_ABOUT THIS TASK_. Show all the lines in the data below that include the word "faster".

+++

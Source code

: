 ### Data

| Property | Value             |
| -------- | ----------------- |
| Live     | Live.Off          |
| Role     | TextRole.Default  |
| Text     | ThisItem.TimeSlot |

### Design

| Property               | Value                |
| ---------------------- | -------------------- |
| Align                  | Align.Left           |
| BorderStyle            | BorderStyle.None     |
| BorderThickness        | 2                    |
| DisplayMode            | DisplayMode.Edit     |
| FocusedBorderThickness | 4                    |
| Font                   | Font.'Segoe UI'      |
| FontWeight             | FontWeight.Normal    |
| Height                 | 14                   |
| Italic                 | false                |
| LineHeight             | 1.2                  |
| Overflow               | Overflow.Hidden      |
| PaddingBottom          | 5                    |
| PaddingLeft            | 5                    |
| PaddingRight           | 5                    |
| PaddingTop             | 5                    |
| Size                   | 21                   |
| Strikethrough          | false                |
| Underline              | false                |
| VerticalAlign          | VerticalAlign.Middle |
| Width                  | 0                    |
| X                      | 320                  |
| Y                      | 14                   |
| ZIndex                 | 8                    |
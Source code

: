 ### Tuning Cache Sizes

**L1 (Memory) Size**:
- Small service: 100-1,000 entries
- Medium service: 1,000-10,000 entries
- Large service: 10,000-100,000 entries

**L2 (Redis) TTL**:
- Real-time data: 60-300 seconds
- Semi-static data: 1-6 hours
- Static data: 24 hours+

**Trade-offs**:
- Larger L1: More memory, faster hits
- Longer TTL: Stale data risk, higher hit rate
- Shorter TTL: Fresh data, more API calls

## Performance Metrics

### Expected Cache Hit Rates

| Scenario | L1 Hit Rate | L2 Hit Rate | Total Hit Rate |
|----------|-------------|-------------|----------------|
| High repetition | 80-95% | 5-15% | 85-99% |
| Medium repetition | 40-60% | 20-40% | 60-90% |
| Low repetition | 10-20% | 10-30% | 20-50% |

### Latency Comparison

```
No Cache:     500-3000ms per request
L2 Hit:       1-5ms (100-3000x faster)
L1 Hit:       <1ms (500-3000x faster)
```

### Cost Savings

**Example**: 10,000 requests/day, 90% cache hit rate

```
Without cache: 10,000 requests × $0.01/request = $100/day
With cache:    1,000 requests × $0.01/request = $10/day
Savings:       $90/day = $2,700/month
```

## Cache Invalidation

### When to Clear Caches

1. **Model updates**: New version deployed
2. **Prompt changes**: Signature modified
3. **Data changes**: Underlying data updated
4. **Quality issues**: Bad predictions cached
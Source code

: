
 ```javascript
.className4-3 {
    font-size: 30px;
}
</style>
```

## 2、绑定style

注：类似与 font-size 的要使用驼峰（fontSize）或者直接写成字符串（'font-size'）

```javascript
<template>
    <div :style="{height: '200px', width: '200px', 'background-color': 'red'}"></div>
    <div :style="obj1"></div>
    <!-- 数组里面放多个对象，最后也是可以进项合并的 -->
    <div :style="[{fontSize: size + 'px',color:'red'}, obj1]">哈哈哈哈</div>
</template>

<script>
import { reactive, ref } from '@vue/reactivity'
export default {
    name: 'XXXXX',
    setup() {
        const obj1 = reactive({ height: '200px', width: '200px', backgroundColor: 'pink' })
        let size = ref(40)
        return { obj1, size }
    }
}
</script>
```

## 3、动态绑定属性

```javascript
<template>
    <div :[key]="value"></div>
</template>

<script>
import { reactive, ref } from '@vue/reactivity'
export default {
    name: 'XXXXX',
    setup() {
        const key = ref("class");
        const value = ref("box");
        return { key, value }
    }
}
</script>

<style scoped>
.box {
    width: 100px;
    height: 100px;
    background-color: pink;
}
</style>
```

+++

_FINAL ANSWER_.
- Larger L1: More memory, faster hits
L2 Hit:       1-5ms (100-3000x faster)
L1 Hit:       <1ms (500-3000x faster)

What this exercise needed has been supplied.